How to remove %EF%BB%BF in a PHP string
Solution 1
You could use substr
to only get the rest without the UTF-8 BOM:
// if it’s binary UTF-8
$data = substr($data, 3);
// if it’s percent-encoded UTF-8
$data = substr($data, 9);
Solution 2
You should not simply discard the BOM unless you're 100% sure that the stream will: (a) always be UTF-8, and (b) always have a UTF-8 BOM.
The reasons:
- In UTF-8, a BOM is optional - so if the service quits sending it at some future point you'll be throwing away the first three characters of your response instead.
- The whole purpose of the BOM is to identify unambiguously the type of UTF stream being interpreted UTF-8? -16? or -32?, and also to indicate the 'endian-ness' (byte order) of the encoded information. If you just throw it away you're assuming that you're always getting UTF-8; this may not be a very good assumption.
- Not all BOMs are 3-bytes long, only the UTF-8 one is three bytes. UTF-16 is two bytes, and UTF-32 is four bytes. So if the service switches to a wider UTF encoding in the future, your code will break.
I think a more appropriate way to handle this would be something like:
/* Detect the encoding, then convert from detected encoding to ASCII */
$enc = mb_detect_encoding($data);
$data = mb_convert_encoding($data, "ASCII", $enc);
Solution 3
$data = file_get_contents("http://api.microsofttranslator.com/V2/Ajax.svc/Speak?appId=APPID&text={$text}&language=ja&format=audio/wav");
$data = stripslashes(trim($data));
if (substr($data, 0, 3) == "\xef\xbb\xbf") {
$data = substr($data, 3);
}
Solution 4
It's a byte order mark (BOM), indicating the response is encoded as UTF-8. You can safely remove it, but you should parse the remainder as UTF-8.
bbnn
Updated on July 18, 2022Comments
-
bbnn almost 2 years
I am trying to use the Microsoft Bing API.
$data = file_get_contents("http://api.microsofttranslator.com/V2/Ajax.svc/Speak?appId=APPID&text={$text}&language=ja&format=audio/wav"); $data = stripslashes(trim($data));
The data returned has a ' ' character in the first character of the returned string. It is not a space, because I trimed it before returning the data.
The ' ' character turned out to be %EF%BB%BF.
I wonder why this happened, maybe a bug from Microsoft?
How can I remove this %EF%BB%BF in PHP?
-
Lee over 13 yearsNote: generally speaking, throwing away the BOM is not a good idea. The BOM is there to tell you how the rest of the string should be handled. If you just ignore it, assuming that it's a UTF-8 3-byte BOM, you're setting yourself up for some real problems if/when the encoding ever changes. ... Please have a look at my answer below for more details.
-
crdx over 11 yearsTo future googlers: use this solution instead. Throwing away the BOM is a bad idea.
-
mpen over 10 yearsThis doesn't appear to work in practice.

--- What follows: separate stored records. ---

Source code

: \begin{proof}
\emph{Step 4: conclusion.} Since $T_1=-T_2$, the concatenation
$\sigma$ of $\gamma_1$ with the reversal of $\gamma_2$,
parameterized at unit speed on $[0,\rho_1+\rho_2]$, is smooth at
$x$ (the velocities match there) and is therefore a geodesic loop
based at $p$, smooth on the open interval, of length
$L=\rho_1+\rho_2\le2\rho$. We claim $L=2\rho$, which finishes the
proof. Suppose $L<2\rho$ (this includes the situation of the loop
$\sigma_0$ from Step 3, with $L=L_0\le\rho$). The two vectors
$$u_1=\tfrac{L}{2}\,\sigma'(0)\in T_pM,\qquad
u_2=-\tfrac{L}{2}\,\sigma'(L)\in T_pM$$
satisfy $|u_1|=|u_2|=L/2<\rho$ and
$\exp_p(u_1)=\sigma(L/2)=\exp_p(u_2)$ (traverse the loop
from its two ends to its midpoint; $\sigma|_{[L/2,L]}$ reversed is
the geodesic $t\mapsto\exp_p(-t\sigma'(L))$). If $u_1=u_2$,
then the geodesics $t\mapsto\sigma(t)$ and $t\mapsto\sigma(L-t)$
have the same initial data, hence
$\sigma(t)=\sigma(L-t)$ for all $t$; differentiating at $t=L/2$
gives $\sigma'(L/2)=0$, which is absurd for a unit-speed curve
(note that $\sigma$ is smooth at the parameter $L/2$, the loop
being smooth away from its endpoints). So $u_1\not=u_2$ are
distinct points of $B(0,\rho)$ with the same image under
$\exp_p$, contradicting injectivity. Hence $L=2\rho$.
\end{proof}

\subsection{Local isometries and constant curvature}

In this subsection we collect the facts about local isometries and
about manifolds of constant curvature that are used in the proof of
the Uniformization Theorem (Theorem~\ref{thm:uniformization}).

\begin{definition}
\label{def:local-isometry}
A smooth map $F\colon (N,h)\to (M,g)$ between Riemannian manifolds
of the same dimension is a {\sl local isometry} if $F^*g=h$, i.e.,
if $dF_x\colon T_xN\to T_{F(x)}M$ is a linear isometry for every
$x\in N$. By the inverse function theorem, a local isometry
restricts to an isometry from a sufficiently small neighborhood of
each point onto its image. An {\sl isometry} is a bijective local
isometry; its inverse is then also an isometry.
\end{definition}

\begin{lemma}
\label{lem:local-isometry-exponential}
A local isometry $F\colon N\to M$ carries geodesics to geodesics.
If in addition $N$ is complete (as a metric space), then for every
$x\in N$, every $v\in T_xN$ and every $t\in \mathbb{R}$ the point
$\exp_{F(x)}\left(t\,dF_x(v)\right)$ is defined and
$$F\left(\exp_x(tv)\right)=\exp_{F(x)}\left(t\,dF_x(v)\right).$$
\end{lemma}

mb_convert_encoding("\357\273\277some text", 'ASCII', mb_detect_encoding("\357\273\277some text"))
yieldsstring(10) "?some text"
. Notice that it left a question mark in the output. -
Lee over 10 years@mark Unfortunately, that does appear to be true. I had better luck using
iconv('UTF-8', 'ASCII//TRANSLIT//IGNORE',"\357\273\277some text")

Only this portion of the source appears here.